– Our first issue of Comic
Cuts, The National Comic weekly carried a cover date of May 19, 1934. It sold
for a nickel and had 24 pages of color comics. The front-page comic strip was
called ‘Simple Simon Scores Again This Week.’
How it happened is told here in
Jake Geller’s own words, recorded in personal interviews, and taken, with his
permission from the text of It’s Jake with Me, Geller’s unpublished
autobiography. His is the true story of Canada’s own comic book hero.
“My Windsor News Company handled a
series of English comic papers published by Lord Northcliffe’s Amalgamated
Press in London, England. Every so often, a gentleman from Detroit would show
up in my shop and buy 15 or 20 back issues of these papers. One day, out of
curiosity, I asked him what he did with them. He told me, “When I was a boy I
lived in Hamilton, Ontario. I used to read these English comics all the time.
There is nothing like them available in Detroit, so whenever I’m in Windsor I
pick up a few for my kids.”
“THAT GAVE ME an idea. I had my
brother Maurice take the rest of the back issues to Detroit and set them up at
a variety store which was located near a school. The papers cost two-and-a-half
cents each and we sold them to the retailer for three-and-a-half cents, giving
the retailer a cent-and-a-half profit on each five-cent sale. Boy were we ever
surprised when Maurice returned the following week. Every copy had been sold
and the storekeeper was clamoring for more.
Finally, it occurred to me that if
I bought the American rights to these strips, I could issue my own publication
and make it any size I wanted. I could also control the number of titles the
retailers would have to handle.
I APPROACHED Wilbert Smith,
president of Select Magazines, and asked him to be our national distributor in
the United States. He was enthusiastic. Harry Baker, a friend of mine from New
York, agreed to put up some of the money. We opened an office in New York and
started to hire our staff. We hired a couple of big names to begin with. A.F.

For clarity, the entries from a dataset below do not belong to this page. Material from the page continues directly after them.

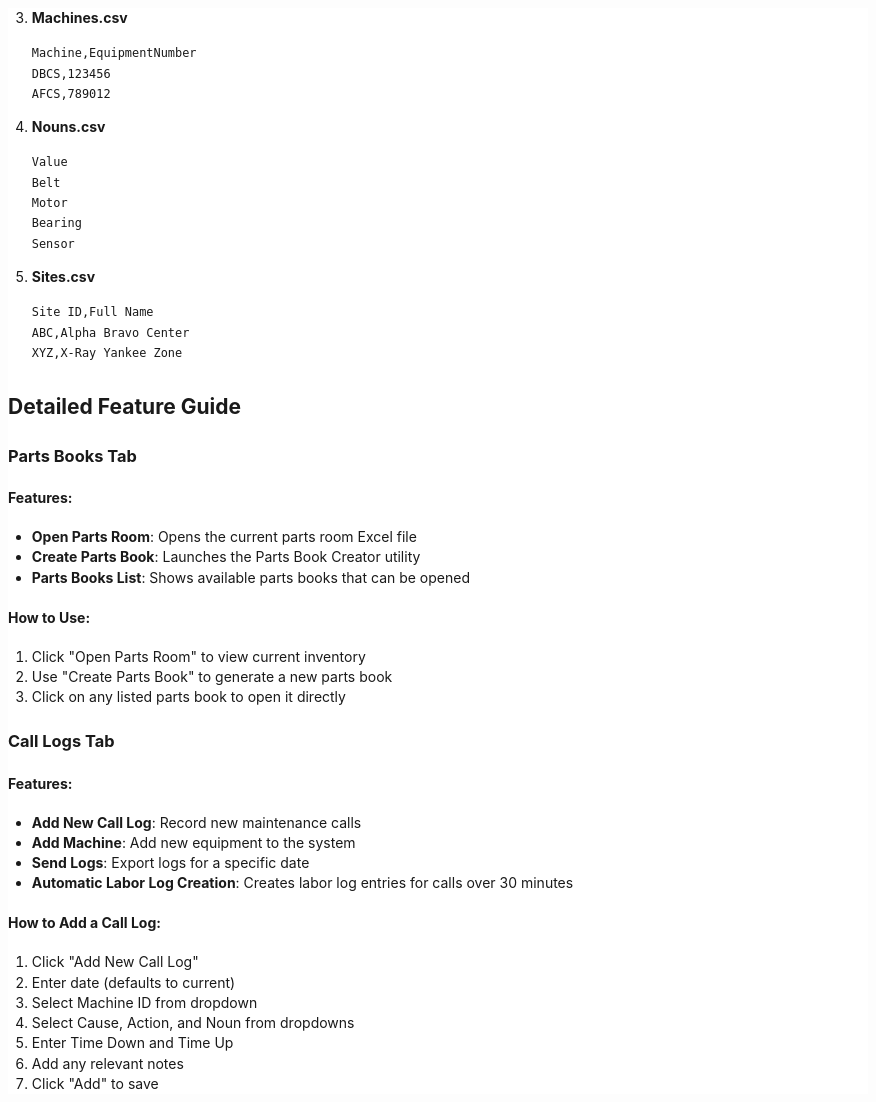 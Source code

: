 3. **Machines.csv**
   ```
   Machine,EquipmentNumber
   DBCS,123456
   AFCS,789012
   ```

4. **Nouns.csv**
   ```
   Value
   Belt
   Motor
   Bearing
   Sensor
   ```

5. **Sites.csv**
   ```
   Site ID,Full Name
   ABC,Alpha Bravo Center
   XYZ,X-Ray Yankee Zone
   ```

## Detailed Feature Guide

### Parts Books Tab

#### Features:
- **Open Parts Room**: Opens the current parts room Excel file
- **Create Parts Book**: Launches the Parts Book Creator utility
- **Parts Books List**: Shows available parts books that can be opened

#### How to Use:
1. Click "Open Parts Room" to view current inventory
2. Use "Create Parts Book" to generate a new parts book
3. Click on any listed parts book to open it directly

### Call Logs Tab

#### Features:
- **Add New Call Log**: Record new maintenance calls
- **Add Machine**: Add new equipment to the system
- **Send Logs**: Export logs for a specific date
- **Automatic Labor Log Creation**: Creates labor log entries for calls over 30 minutes

#### How to Add a Call Log:
1. Click "Add New Call Log"
2. Enter date (defaults to current)
3. Select Machine ID from dropdown
4. Select Cause, Action, and Noun from dropdowns
5. Enter Time Down and Time Up
6. Add any relevant notes
7. Click "Add" to save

Cole joined us as our advertising manager from Popular Science, and Robert
Ament, the former art director of the late lamented New York World, was hired
as editor.
Our first issue of Comic Cuts, The
National Comic weekly carried a cover date of May 19, 1934. It sold for a
nickel and had 24 pages of color comics. The front-page comic strip was called
‘Simple Simon Scores Again This Week.’
You know, the World Encyclopedia of
Comics (edited by Maurice Horn, published in 1976 by Chelsea House) gives
credit for the first comic book where it isn’t due. Look at this.” Geller takes
the book down from his shelf and reads, “In May 1934 the Eastern Color Printing
Company issued the first comic book, Famous Funnies, a monthly (Geller again
repeats ‘monthly’) collection of newspaper strip reprints.” There is no mention
of Geller. Or of Comic Cuts.
GELLER CLOSES the book and says,
“Why, we were a weekly. And we had six issues out before they were ever on the
stands!
“You know who Eastern Color
Printing was. They were the first printer we contacted for a price quote to
print Comic Cuts. We didn’t go with them because they were in New England. Instead
we chose a printer in Buffalo. But they sure must have liked the idea.